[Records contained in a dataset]
Segment Open

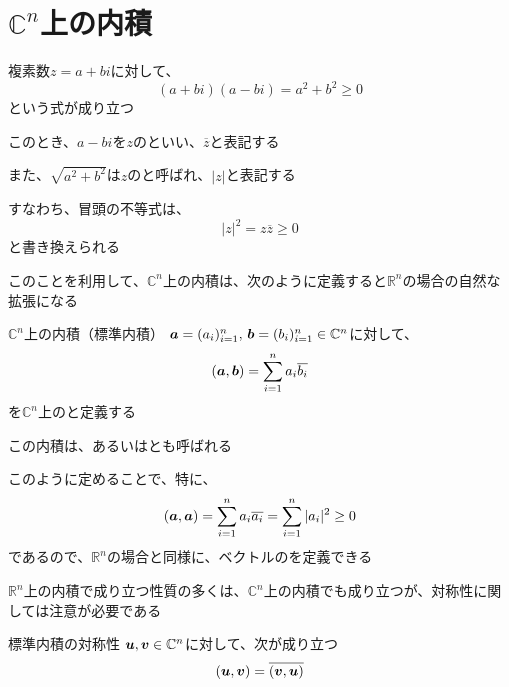\documentclass[../../../topic_linear-algebra]{subfiles}
\begin{document}
\sectionline
\section{$\mathbb{C}^n$上の内積}

複素数$z=a+bi$に対して、
\begin{equation*}
  (a+bi)(a-bi) = a^2 + b^2 \geq 0
\end{equation*}
という式が成り立つ

このとき、$a-bi$を$z$のといい、$\overline{z}$と表記する

また、$\sqrt{a^2 + b^2}$は$z$のと呼ばれ、$|z|$と表記する

\br

すなわち、冒頭の不等式は、
\begin{equation*}
  |z|^2 = z \overline{z} \geq 0
\end{equation*}
と書き換えられる

\br

このことを利用して、$\mathbb{C}^n$上の内積は、次のように定義すると$\mathbb{R}^n$の場合の自然な拡張になる

\begin{definition}{$\mathbb{C}^n$上の内積（標準内積）}\label{def:standard-inner-product-Cn}
  $\vb*{a} = (a_i)_{i=1}^n,\, \vb*{b} = (b_i)_{i=1}^n \in \mathbb{C}^n$に対して、
  \begin{equation*}
    (\vb*{a}, \vb*{b}) = \sum_{i=1}^n a_i \overline{b_i}
  \end{equation*}
  を$\mathbb{C}^n$上のと定義する

  この内積は、あるいはとも呼ばれる
\end{definition}

このように定めることで、特に、
\begin{equation*}
  (\vb*{a}, \vb*{a}) = \sum_{i=1}^n a_i \overline{a_i} = \sum_{i=1}^n |a_i|^2 \geq 0
\end{equation*}
であるので、$\mathbb{R}^n$の場合と同様に、ベクトルのを定義できる

\sectionline

$\mathbb{R}^n$上の内積で成り立つ性質の多くは、$\mathbb{C}^n$上の内積でも成り立つが、対称性に関しては注意が必要である

\begin{theorem}{標準内積の対称性}\label{thm:standard-inner-product-symmetry}
  $\vb*{u}, \vb*{v} \in \mathbb{C}^n$に対して、次が成り立つ
  \begin{equation*}
    (\vb*{u}, \vb*{v}) = \overline{(\vb*{v}, \vb*{u})}
  \end{equation*}
\end{theorem}
\end{document}
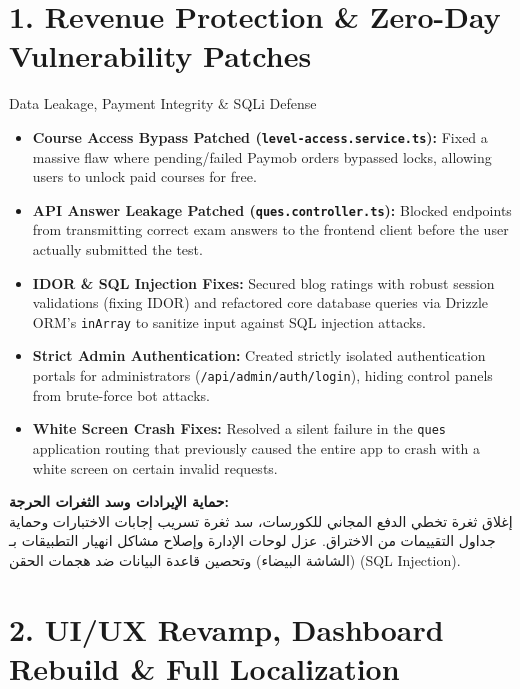 \documentclass[11pt,a4paper]{article}
\begin{document}
\tableofcontents\newpage

\section{1. Revenue Protection \& Zero-Day Vulnerability Patches}

\begin{topicbox}{Data Leakage, Payment Integrity \& SQLi Defense}
\begin{itemize}[leftmargin=*]
\item \textbf{Course Access Bypass Patched (\texttt{level-access.service.ts}):} Fixed a massive flaw where pending/failed Paymob orders bypassed locks, allowing users to unlock paid courses for free. 
\item \textbf{API Answer Leakage Patched (\texttt{ques.controller.ts}):} Blocked endpoints from transmitting correct exam answers to the frontend client before the user actually submitted the test.
\item \textbf{IDOR \& SQL Injection Fixes:} Secured blog ratings with robust session validations (fixing IDOR) and refactored core database queries via Drizzle ORM's \texttt{inArray} to sanitize input against SQL injection attacks.
\item \textbf{Strict Admin Authentication:} Created strictly isolated authentication portals for administrators (\texttt{/api/admin/auth/login}), hiding control panels from brute-force bot attacks.
\item \textbf{White Screen Crash Fixes:} Resolved a silent failure in the \texttt{ques} application routing that previously caused the entire app to crash with a white screen on certain invalid requests.
\end{itemize}
\end{topicbox}
\begin{arabicbox}
\textbf{\textarabic{حماية الإيرادات وسد الثغرات الحرجة:}}\\
\textarabic{إغلاق ثغرة تخطي الدفع المجاني للكورسات، سد ثغرة تسريب إجابات الاختبارات وحماية جداول التقييمات من الاختراق. عزل لوحات الإدارة وإصلاح مشاكل انهيار التطبيقات بـ (الشاشة البيضاء) وتحصين قاعدة البيانات ضد هجمات الحقن} (\textenglish{SQL Injection})\textarabic{.}
\end{arabicbox}

\section{2. UI/UX Revamp, Dashboard Rebuild \& Full Localization}
\end{document}
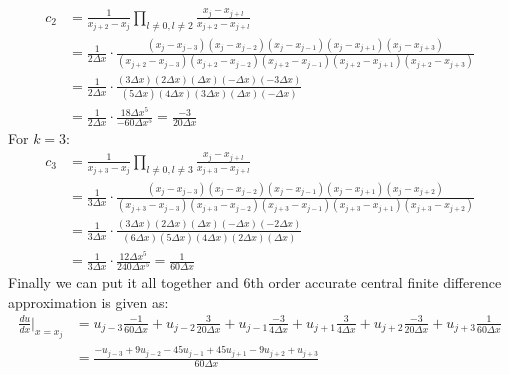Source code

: \begin{equation}
	\begin{aligned}
		c_{2} & = \frac{1}{x_{j+2} - x_j} \prod_{l \neq 0, l \neq 2} \frac{x_j - x_{j+l}}{x_{j+2} - x_{j+l}}                                                                                                                    \\
		      & = \frac{1}{2\Delta x} \cdot \frac{(x_j - x_{j-3})(x_j - x_{j-2})(x_j - x_{j-1})(x_j - x_{j+1})(x_j - x_{j+3})}{(x_{j+2} - x_{j-3})(x_{j+2} - x_{j-2})(x_{j+2} - x_{j-1})(x_{j+2} - x_{j+1})(x_{j+2} - x_{j+3})} \\
		      & = \frac{1}{2\Delta x} \cdot \frac{(3\Delta x)(2\Delta x)(\Delta x)(-\Delta x)(-3\Delta x)}{(5\Delta x)(4\Delta x)(3\Delta x)(\Delta x)(-\Delta x)}                                                                 \\
		      & = \frac{1}{2\Delta x} \cdot \frac{18 \Delta x^5}{-60 \Delta x^5} = \frac{-3}{20\Delta x}
	\end{aligned}
\end{equation}
For $k = 3$:
\begin{equation}
	\begin{aligned}
		c_{3} & = \frac{1}{x_{j+3} - x_j} \prod_{l \neq 0, l \neq 3} \frac{x_j - x_{j+l}}{x_{j+3} - x_{j+l}}                                                                                                                    \\
		      & = \frac{1}{3\Delta x} \cdot \frac{(x_j - x_{j-3})(x_j - x_{j-2})(x_j - x_{j-1})(x_j - x_{j+1})(x_j - x_{j+2})}{(x_{j+3} - x_{j-3})(x_{j+3} - x_{j-2})(x_{j+3} - x_{j-1})(x_{j+3} - x_{j+1})(x_{j+3} - x_{j+2})} \\
		      & = \frac{1}{3\Delta x} \cdot \frac{(3\Delta x)(2\Delta x)(\Delta x)(-\Delta x)(-2\Delta x)}{(6\Delta x)(5\Delta x)(4\Delta x)(2\Delta x)(\Delta x)}                                                                \\
		      & = \frac{1}{3\Delta x} \cdot \frac{12 \Delta x^5}{240 \Delta x^5} = \frac{1}{60\Delta x}
	\end{aligned}
\end{equation}
Finally we can put it all together and 6th order accurate central finite difference approximation is given as:
\begin{equation}
	\begin{aligned}
		\frac{du}{dx} \bigg\vert_{x=x_j} &= u_{j-3} \frac{-1}{60\Delta x} +  u_{j-2} \frac{3}{20\Delta x} + u_{j-1} \frac{-3}{4\Delta x} + u_{j+1} \frac{3}{4\Delta x} + u_{j+2} \frac{-3}{20\Delta x} + u_{j+3}  \frac{1}{60\Delta x}\\
		&= \frac{-u_{j-3} + 9u_{j-2} - 45u_{j-1} + 45u_{j+1} - 9u_{j+2} + u_{j+3} }{60 \Delta x}
	\end{aligned}
	\label{eq:final}
\end{equation}
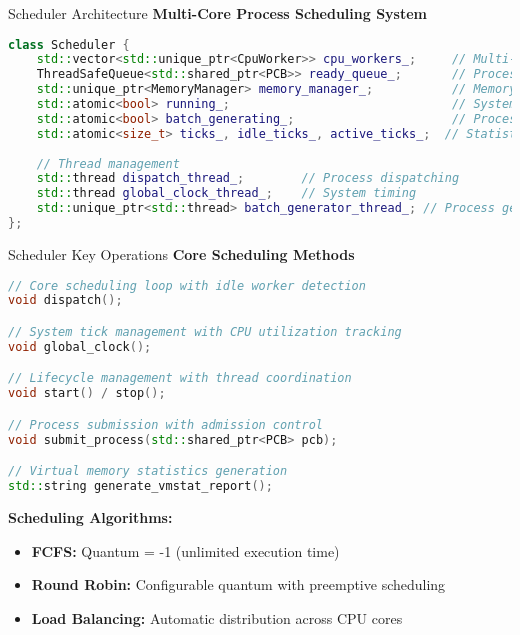 \documentclass[10pt]{beamer}
\begin{document}
\begin{frame}[fragile]{Scheduler Architecture}
    \textbf{Multi-Core Process Scheduling System}
    \begin{lstlisting}[language=C++]
class Scheduler {
    std::vector<std::unique_ptr<CpuWorker>> cpu_workers_;     // Multi-core
    ThreadSafeQueue<std::shared_ptr<PCB>> ready_queue_;       // Process queue
    std::unique_ptr<MemoryManager> memory_manager_;           // Memory system
    std::atomic<bool> running_;                               // System state
    std::atomic<bool> batch_generating_;                      // Process gen
    std::atomic<size_t> ticks_, idle_ticks_, active_ticks_;  // Statistics
    
    // Thread management
    std::thread dispatch_thread_;        // Process dispatching
    std::thread global_clock_thread_;    // System timing
    std::unique_ptr<std::thread> batch_generator_thread_; // Process gen
};
    \end{lstlisting}
\end{frame}

\begin{frame}[fragile]{Scheduler Key Operations}
    \textbf{Core Scheduling Methods}
    \begin{lstlisting}[language=C++]
// Core scheduling loop with idle worker detection
void dispatch();

// System tick management with CPU utilization tracking
void global_clock();

// Lifecycle management with thread coordination
void start() / stop();

// Process submission with admission control
void submit_process(std::shared_ptr<PCB> pcb);

// Virtual memory statistics generation
std::string generate_vmstat_report();
    \end{lstlisting}
    
    \vspace{0.3cm}
    \textbf{Scheduling Algorithms:}
    \begin{itemize}
        \item \textbf{FCFS:} Quantum = -1 (unlimited execution time)
        \item \textbf{Round Robin:} Configurable quantum with preemptive scheduling
        \item \textbf{Load Balancing:} Automatic distribution across CPU cores
    \end{itemize}
\end{frame}
\end{document}
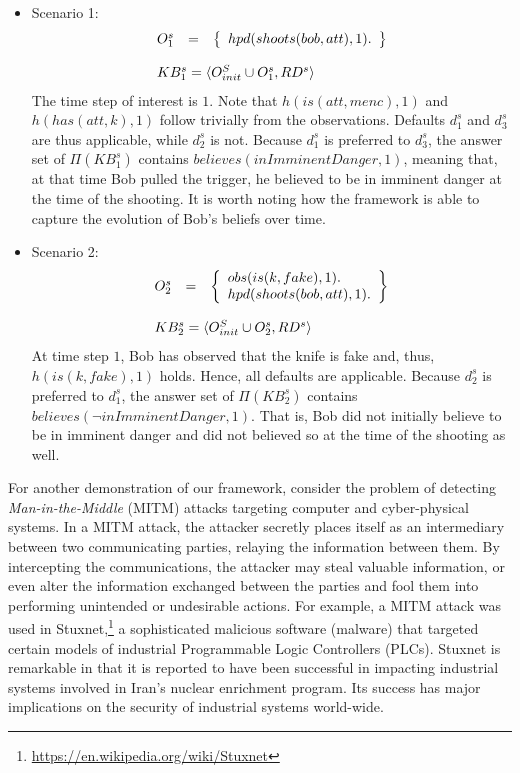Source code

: \documentclass{article}
\begin{document}
\begin{itemize}
\item Scenario 1: \[
\begin{array}{lll}
O^s_{1} & = & \left\{
\begin{array}{l} 
hpd(shoots(bob,att),1). 
\end{array}
\right\}\\
\ \\
\multicolumn{3}{l}{KB^s_1=\langle O^S_{init} \cup O^s_1,RD^s \rangle}
\end{array}
\]
The time step of interest is $1$. Note that $h(is(att,menc),1)$ and $h(has(att,k),1)$ follow trivially from the observations. Defaults $d^s_1$ and $d^s_3$ are thus applicable, while $d^{s}_2$ is not.  Because $d^s_1$ is preferred to $d^s_3$, the answer set of $\Pi(KB^s_1)$ contains $believes(inImminentDanger, 1)$, meaning that, at that time Bob pulled the trigger, he believed to be in imminent danger at the time of the shooting. It is worth noting how the framework is able to capture the evolution of Bob's beliefs over time.  
\item Scenario 2: \[
\begin{array}{lll}
O^s_{2} & = & \left\{
\begin{array}{l} 
obs(is(k,fake),1). \\   %
hpd(shoots(bob,att),1).
\end{array}
\right\} \\
\ \\
\multicolumn{3}{l}{KB^s_2=\langle O^S_{init} \cup O^s_2,RD^s \rangle}
\end{array}
\]
At time step $1$, Bob has observed that the knife is fake and, thus, $h(is(k,fake),1)$ holds. Hence, all defaults are applicable.  Because $d^s_2$ is preferred to $d^s_1$, the answer set of $\Pi(KB^s_2)$ contains $believes(\neg inImminentDanger, 1)$. That is, Bob did not initially believe to be in imminent danger and did not believed so at the time of the shooting as well. 
\end{itemize}


For another demonstration of our framework, consider the problem of detecting \emph{Man-in-the-Middle} (MITM) attacks targeting computer and cyber-physical systems.  In a MITM attack, the attacker secretly places itself as an intermediary between two communicating parties, relaying the information between them. By intercepting the communications, the attacker may steal valuable information, or even alter the information exchanged between the parties and fool them into performing unintended or undesirable actions. 
For example, a MITM attack was used in Stuxnet,\footnote{\tiny \url{https://en.wikipedia.org/wiki/Stuxnet}} a sophisticated malicious software (malware) that targeted certain models of industrial Programmable Logic Controllers (PLCs). Stuxnet is remarkable in that it is reported to have been successful in impacting industrial systems involved in Iran's nuclear enrichment program. Its success has major implications on the security  of industrial systems world-wide.
\end{document}
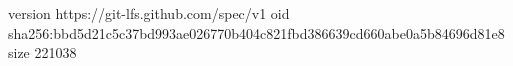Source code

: version https://git-lfs.github.com/spec/v1
oid sha256:bbd5d21c5c37bd993ae026770b404c821fbd386639cd660abe0a5b84696d81e8
size 221038
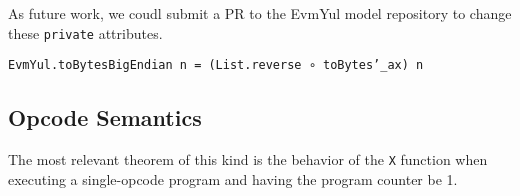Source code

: As future work, we coudl submit a PR to the EvmYul model repository to change
these \texttt{private} attributes.

\begin{theorem}
\label{thm:toBytesBigEndian_rw}
\texttt{EvmYul.toBytesBigEndian n = (List.reverse ∘ toBytes'_ax) n}
\end{theorem}

\subsection{Opcode Semantics}

The most relevant theorem of this kind is the behavior of the \texttt{X}
function when executing a single-opcode program and having the program counter
be 1.

\begin{definition}\label{def:X}\leanok

\end{definition}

Segment Closed

### TASK TO CARRY OUT
Among the entries above, how many lines include the word "MITM"? Reply with the number only.

### FINAL ANSWER
2